8.28.2009

Book Review – A Devil To Play, Jasper Rees

I was drawn to this book by the cover – an old-fashioned French horn with a man’s head peering out of the bell with a look of utter confusion on his face. Having experienced utter confusion regarding the French horn many times in my life, I immediately picked up this book and could not have been more delighted by it.

This is the story of a British journalist’s journey to re-learn the French horn in the throes of a mid-life crisis. His plan: to perform a Mozart Horn Concerto before an audience of trained horn professionals at the annual meeting of the British Horn Society after not having even held or thought about the horn for twenty-five years.

The book details Rees’s journey in full. He introduces us to contemporary horn masters who he unabashedly seeks out and consults while he’s learning – frankly, I admire the man’s balls in doing so, walking up to the horn section of the Royal Philharmonic as a complete amateur and introducing himself like an established colleague. I suppose Rees’s journalism career trained him for this sort of behavior, because I cannot imagine doing anything like it myself.

There is also a smattering of intriguing historical information about the French horn, particularly Mozart’s compositions for the instrument and the backstory there. Rees tells us about the use of the horn in prehistoric times, in hunting parties, and as a developing orchestral instrument. Some of his historical information is couched in pure historical fiction, but all told in Rees’s endearingly self-deprecating style.

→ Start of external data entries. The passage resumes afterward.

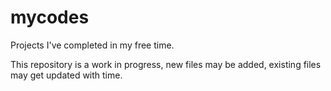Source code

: # mycodes
Projects I've completed in my free time.

This repository is a work in progress, new files may be added, existing files may get updated with time.
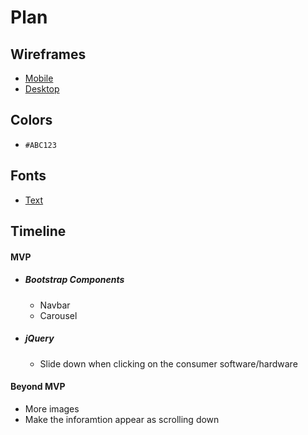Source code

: # Plan

## Wireframes
* [Mobile](https://github.com/kostelal0688/sep10-freedom-projec/assets/146861788/6157374a-a7f0-4617-8cee-0e6c87d10849)
* [Desktop](https://github.com/kostelal0688/sep10-freedom-projec/assets/146861788/878e4e2f-4483-43dd-aca7-abc08f3e0838)
  

## Colors
* `#ABC123`

## Fonts
* [Text](URL)

## Timeline

#### MVP
* ##### Bootstrap Components
  *  Navbar
  *  Carousel
* ##### jQuery
  * Slide down when clicking on the consumer software/hardware

#### Beyond MVP
* More images
* Make the inforamtion appear as scrolling down 
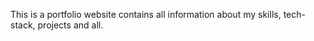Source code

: This is a portfolio website contains all information about my skills, tech-stack, projects and all.
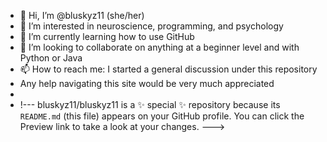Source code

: - 👋 Hi, I’m @bluskyz11 (she/her)
- 👀 I’m interested in neuroscience, programming, and psychology
- 🌱 I’m currently learning how to use GitHub
- 💞️ I’m looking to collaborate on anything at a beginner level and with Python or Java
- 📫 How to reach me: I started a general discussion under this repository
- Any help navigating this site would be very much appreciated 
-
- !---
bluskyz11/bluskyz11 is a ✨ special ✨ repository because its `README.md` (this file) appears on your GitHub profile.
You can click the Preview link to take a look at your changes.
--->
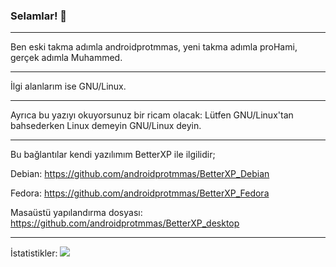 ### Selamlar! 👋
____________________________________________________________________________________________________________________________________________________________________
Ben eski takma adımla androidprotmmas, yeni takma adımla proHami, gerçek adımla Muhammed.
____________________________________________________________________________________________________________________________________________________________________
İlgi alanlarım ise GNU/Linux.
____________________________________________________________________________________________________________________________________________________________________
Ayrıca bu yazıyı okuyorsunuz bir ricam olacak: Lütfen GNU/Linux'tan bahsederken Linux demeyin GNU/Linux deyin.
____________________________________________________________________________________________________________________________________________________________________
Bu bağlantılar kendi yazılımım BetterXP ile ilgilidir;

Debian:
       https://github.com/androidprotmmas/BetterXP_Debian
       
Fedora:
       https://github.com/androidprotmmas/BetterXP_Fedora
       
Masaüstü yapılandırma dosyası:
       https://github.com/androidprotmmas/BetterXP_desktop
____________________________________________________________________________________________________________________________________________________________________ 
İstatistikler:
<img src="https://github-readme-stats.vercel.app/api?username=androidprotmmas&&show_icons=true&title_color=ffffff&icon_color=bb2acf&text_color=daf7dc&bg_color=151515">
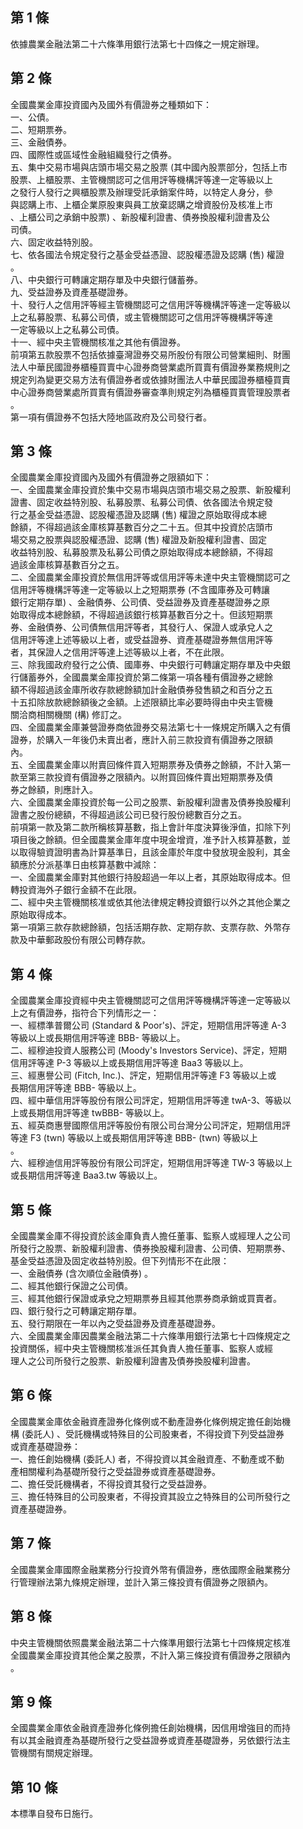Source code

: 第 1 條
-------
依據農業金融法第二十六條準用銀行法第七十四條之一規定辦理。

第 2 條
-------
全國農業金庫投資國內及國外有價證券之種類如下：  
一、公債。  
二、短期票券。  
三、金融債券。  
四、國際性或區域性金融組織發行之債券。  
五、集中交易市場與店頭市場交易之股票 (其中國內股票部分，包括上市  
    股票、上櫃股票、主管機關認可之信用評等機構評等達一定等級以上  
    之發行人發行之興櫃股票及辦理受託承銷案件時，以特定人身分，參  
    與認購上市、上櫃企業原股東與員工放棄認購之增資股份及核准上市  
    、上櫃公司之承銷中股票) 、新股權利證書、債券換股權利證書及公  
    司債。  
六、固定收益特別股。  
七、依各國法令規定發行之基金受益憑證、認股權憑證及認購 (售) 權證  
    。  
八、中央銀行可轉讓定期存單及中央銀行儲蓄券。  
九、受益證券及資產基礎證券。  
十、發行人之信用評等經主管機關認可之信用評等機構評等達一定等級以  
    上之私募股票、私募公司債，或主管機關認可之信用評等機構評等達  
    一定等級以上之私募公司債。  
十一、經中央主管機關核准之其他有價證券。  
前項第五款股票不包括依據臺灣證券交易所股份有限公司營業細則、財團  
法人中華民國證券櫃檯買賣中心證券商營業處所買賣有價證券業務規則之  
規定列為變更交易方法有價證券者或依據財團法人中華民國證券櫃檯買賣  
中心證券商營業處所買賣有價證券審查準則規定列為櫃檯買賣管理股票者  
。  
第一項有價證券不包括大陸地區政府及公司發行者。

第 3 條
-------
全國農業金庫投資國內及國外有價證券之限額如下：  
一、全國農業金庫投資於集中交易市場與店頭市場交易之股票、新股權利  
    證書、固定收益特別股、私募股票、私募公司債、依各國法令規定發  
    行之基金受益憑證、認股權憑證及認購 (售) 權證之原始取得成本總  
    餘額，不得超過該金庫核算基數百分之二十五。但其中投資於店頭市  
    場交易之股票與認股權憑證、認購 (售) 權證及新股權利證書、固定  
    收益特別股、私募股票及私募公司債之原始取得成本總餘額，不得超  
    過該金庫核算基數百分之五。  
二、全國農業金庫投資於無信用評等或信用評等未達中央主管機關認可之  
    信用評等機構評等達一定等級以上之短期票券 (不含國庫券及可轉讓  
    銀行定期存單) 、金融債券、公司債、受益證券及資產基礎證券之原  
    始取得成本總餘額，不得超過該銀行核算基數百分之十。但該短期票  
    券、金融債券、公司債無信用評等者，其發行人、保證人或承兌人之  
    信用評等達上述等級以上者，或受益證券、資產基礎證券無信用評等  
    者，其保證人之信用評等達上述等級以上者，不在此限。  
三、除我國政府發行之公債、國庫券、中央銀行可轉讓定期存單及中央銀  
    行儲蓄券外，全國農業金庫投資於第二條第一項各種有價證券之總餘  
    額不得超過該金庫所收存款總餘額加計金融債券發售額之和百分之五  
    十五扣除放款總餘額後之金額。上述限額比率必要時得由中央主管機  
    關洽商相關機關 (構) 修訂之。  
四、全國農業金庫兼營證券商依證券交易法第七十一條規定所購入之有價  
    證券，於購入一年後仍未賣出者，應計入前三款投資有價證券之限額  
    內。  
五、全國農業金庫以附賣回條件買入短期票券及債券之餘額，不計入第一  
    款至第三款投資有價證券之限額內。以附買回條件賣出短期票券及債  
    券之餘額，則應計入。  
六、全國農業金庫投資於每一公司之股票、新股權利證書及債券換股權利  
    證書之股份總額，不得超過該公司已發行股份總數百分之五。  
前項第一款及第二款所稱核算基數，指上會計年度決算後淨值，扣除下列  
項目後之餘額。但全國農業金庫年度中現金增資，准予計入核算基數，並  
以取得驗資證明書為計算基準日，且該金庫於年度中發放現金股利，其金  
額應於分派基準日由核算基數中減除：  
一、全國農業金庫對其他銀行持股超過一年以上者，其原始取得成本。但  
    轉投資海外子銀行金額不在此限。  
二、經中央主管機關核准或依其他法律規定轉投資銀行以外之其他企業之  
    原始取得成本。  
第一項第三款存款總餘額，包括活期存款、定期存款、支票存款、外幣存  
款及中華郵政股份有限公司轉存款。

第 4 條
-------
全國農業金庫投資經中央主管機關認可之信用評等機構評等達一定等級以  
上之有價證券，指符合下列情形之一：  
一、經標準普爾公司 (Standard & Poor's)、評定，短期信用評等達 A-3  
    等級以上或長期信用評等達 BBB- 等級以上。  
二、經穆迪投資人服務公司 (Moody's Investors Service)、評定，短期  
    信用評等達 P-3  等級以上或長期信用評等達 Baa3 等級以上。  
三、經惠譽公司 (Fitch, Inc.)、評定，短期信用評等達 F3 等級以上或  
    長期信用評等達 BBB- 等級以上。  
四、經中華信用評等股份有限公司評定，短期信用評等達 twA-3、等級以  
    上或長期信用評等達 twBBB- 等級以上。  
五、經英商惠譽國際信用評等股份有限公司台灣分公司評定，短期信用評  
    等達 F3  (twn)  等級以上或長期信用評等達 BBB- (twn) 等級以上  
    。  
六、經穆迪信用評等股份有限公司評定，短期信用評等達 TW-3 等級以上  
    或長期信用評等達 Baa3.tw  等級以上。

第 5 條
-------
全國農業金庫不得投資於該金庫負責人擔任董事、監察人或經理人之公司  
所發行之股票、新股權利證書、債券換股權利證書、公司債、短期票券、  
基金受益憑證及固定收益特別股。但下列情形不在此限：  
一、金融債券 (含次順位金融債券) 。  
二、經其他銀行保證之公司債。  
三、經其他銀行保證或承兌之短期票券且經其他票券商承銷或買賣者。  
四、銀行發行之可轉讓定期存單。  
五、發行期限在一年以內之受益證券及資產基礎證券。  
六、全國農業金庫因農業金融法第二十六條準用銀行法第七十四條規定之  
    投資關係，經中央主管機關核准派任其負責人擔任董事、監察人或經  
    理人之公司所發行之股票、新股權利證書及債券換股權利證書。

第 6 條
-------
全國農業金庫依金融資產證券化條例或不動產證券化條例規定擔任創始機  
構 (委託人) 、受託機構或特殊目的公司股東者，不得投資下列受益證券  
或資產基礎證券：  
一、擔任創始機構 (委託人) 者，不得投資以其金融資產、不動產或不動  
    產相關權利為基礎所發行之受益證券或資產基礎證券。  
二、擔任受託機構者，不得投資其發行之受益證券。  
三、擔任特殊目的公司股東者，不得投資其設立之特殊目的公司所發行之  
    資產基礎證券。

第 7 條
-------
全國農業金庫國際金融業務分行投資外幣有價證券，應依國際金融業務分  
行管理辦法第九條規定辦理，並計入第三條投資有價證券之限額內。

第 8 條
-------
中央主管機關依照農業金融法第二十六條準用銀行法第七十四條規定核准  
全國農業金庫投資其他企業之股票，不計入第三條投資有價證券之限額內  
。

第 9 條
-------
全國農業金庫依金融資產證券化條例擔任創始機構，因信用增強目的而持  
有以其金融資產為基礎所發行之受益證券或資產基礎證券，另依銀行法主  
管機關有關規定辦理。

第 10 條
--------
本標準自發布日施行。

The book winds up with a narration of his performance at his big concert, a flurry of sentences in a highly emotionally-charged passage which lets us into his very thoughts as he performs the concerto. As I read it, I felt my own pulse racing as though I were standing there myself – it brought back memories of the adrenaline rushes of recitals past.

Even if you’re not a horn player or have never picked up a musical instrument in your life, this book is worth a read. Rees reminds his readers of what it’s like to be passionately devoted to something – no, to be ridiculously obsessed with it – to the point that you succeed at doing what you thought was impossible.